No. The Gmail mailer in WP Mail SMTP uses OAuth 2.0, which means WordPress only stores an access token and refresh token, not your actual Gmail password. The access token can be revoked at any time from your Google account permissions page.
Can I use a Gmail App Password instead of OAuth?
Yes. If you want a simpler setup, enable 2-Step Verification on your Google account, generate an App Password at myaccount.google.com/apppasswords, and configure WP Mail SMTP with the Other SMTP mailer using smtp.gmail.com, port 587, TLS encryption, your Gmail address, and the generated app password. OAuth is more secure because tokens can be scoped and revoked individually, but App Password works fine for personal sites.
Should I use Gmail SMTP for a business website?
Gmail SMTP is fine for low-volume transactional email (password resets, contact form notifications, admin alerts) on small sites.
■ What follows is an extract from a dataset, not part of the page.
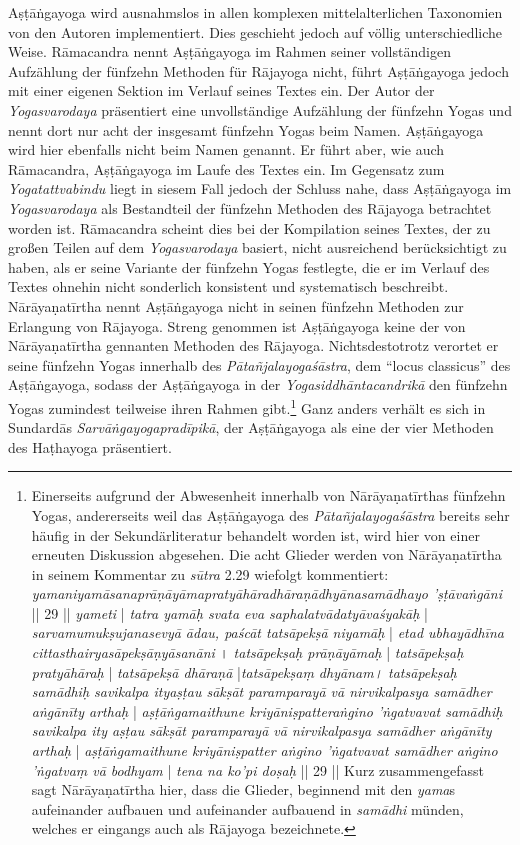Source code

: Aṣṭāṅgayoga wird ausnahmslos in allen komplexen mittelalterlichen Taxonomien von den Autoren implementiert. Dies geschieht jedoch auf völlig unterschiedliche Weise. Rāmacandra nennt Aṣṭāṅgayoga im Rahmen seiner vollständigen Aufzählung der fünfzehn Methoden für Rājayoga nicht, führt Aṣṭāṅgayoga jedoch mit einer eigenen Sektion im Verlauf seines Textes ein. Der Autor der \textit{Yogasvarodaya} präsentiert eine unvollständige Aufzählung der fünfzehn Yogas und nennt dort nur acht der insgesamt fünfzehn Yogas beim Namen. Aṣṭāṅgayoga wird hier ebenfalls nicht beim Namen genannt. Er führt aber, wie auch Rāmacandra, Aṣṭāṅgayoga im Laufe des Textes ein. Im Gegensatz zum \textit{Yogatattvabindu} liegt in siesem Fall jedoch der Schluss nahe, dass Aṣṭāṅgayoga im \textit{Yogasvarodaya} als Bestandteil der fünfzehn Methoden des Rājayoga betrachtet worden ist. Rāmacandra scheint dies bei der Kompilation seines Textes, der zu großen Teilen auf dem \textit{Yogasvarodaya} basiert, nicht ausreichend berücksichtigt zu haben, als er seine Variante der fünfzehn Yogas festlegte, die er im Verlauf des Textes ohnehin nicht sonderlich konsistent und systematisch beschreibt. Nārāyaṇatīrtha nennt Aṣṭāṅgayoga nicht in seinen fünfzehn Methoden zur Erlangung von Rājayoga. Streng genommen ist Aṣṭāṅgayoga keine der von Nārāyaṇatīrtha gennanten Methoden des Rājayoga. Nichtsdestotrotz verortet er seine fünfzehn Yogas innerhalb des \textit{Pātañjalayogaśāstra}, dem ``locus classicus'' des Aṣṭāṅgayoga, sodass der Aṣṭāṅgayoga in der \textit{Yogasiddhāntacandrikā} den fünfzehn Yogas zumindest teilweise ihren Rahmen gibt.\footnote{Einerseits aufgrund der Abwesenheit innerhalb von Nārāyaṇatīrthas fünfzehn Yogas, andererseits weil das Aṣṭāṅgayoga des \textit{Pātañjalayogaśāstra} bereits sehr häufig in der Sekundärliteratur behandelt worden ist, wird hier von einer erneuten Diskussion abgesehen. Die acht Glieder werden von Nārāyaṇatīrtha in seinem Kommentar zu \textit{sūtra} 2.29 wiefolgt kommentiert: \textit{yamaniyamāsanaprāṇāyāmapratyāhāradhāraṇādhyānasamādhayo 'ṣṭāvaṅgāni} || 29 || \textit{yameti} | \textit{tatra yamāḥ svata eva saphalatvādatyāvaśyakāḥ} | \textit{sarvamumukṣujanasevyā ādau, paścāt tatsāpekṣā niyamāḥ} | \textit{etad ubhayādhīna cittasthairyasāpekṣāṇyāsanāni} । \textit{tatsāpekṣaḥ prāṇāyāmaḥ} | \textit{tatsāpekṣaḥ pratyāhāraḥ} | \textit{tatsāpekṣā dhāraṇā} |\textit{tatsāpekṣaṃ dhyānam। tatsāpekṣaḥ samādhiḥ savikalpa ityaṣṭau sākṣāt paramparayā vā nirvikalpasya samādher aṅgānīty arthaḥ} | \textit{aṣṭāṅgamaithune kriyāniṣpatteraṅgino 'ṅgatvavat samādhiḥ savikalpa ity aṣṭau sākṣāt paramparayā vā nirvikalpasya samādher aṅgānīty arthaḥ} | \textit{aṣṭāṅgamaithune kriyāniṣpatter aṅgino 'ṅgatvavat samādher aṅgino 'ṅgatvaṃ vā bodhyam} | \textit{tena na ko'pi doṣaḥ} || 29 || Kurz zusammengefasst sagt Nārāyaṇatīrtha hier, dass die Glieder, beginnend mit den \textit{yama}s aufeinander aufbauen und aufeinander aufbauend in \textit{samādhi} münden, welches er eingangs auch als Rājayoga bezeichnete.} Ganz anders verhält es sich in Sundardās \textit{Sarvāṅgayogapradīpikā}, der Aṣṭāṅgayoga als eine der vier Methoden des Haṭhayoga präsentiert.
For anything beyond a few hundred emails per day, or for marketing emails, use a dedicated transactional email service like Brevo, SendLayer, Mailgun, or Amazon SES. Those services handle deliverability, bounce management, and reputation monitoring that Gmail doesn’t provide for this use case.
Will this work with Google Workspace (G Suite)?
Yes. The setup is identical. Google Workspace accounts get a higher sending quota (2,000 emails/day versus 500 for free Gmail) and the OAuth consent screen will show your workspace domain instead of personal Gmail. If your Workspace admin has restricted OAuth scope access, you may need to whitelist the WP Mail SMTP OAuth client in the Workspace admin console.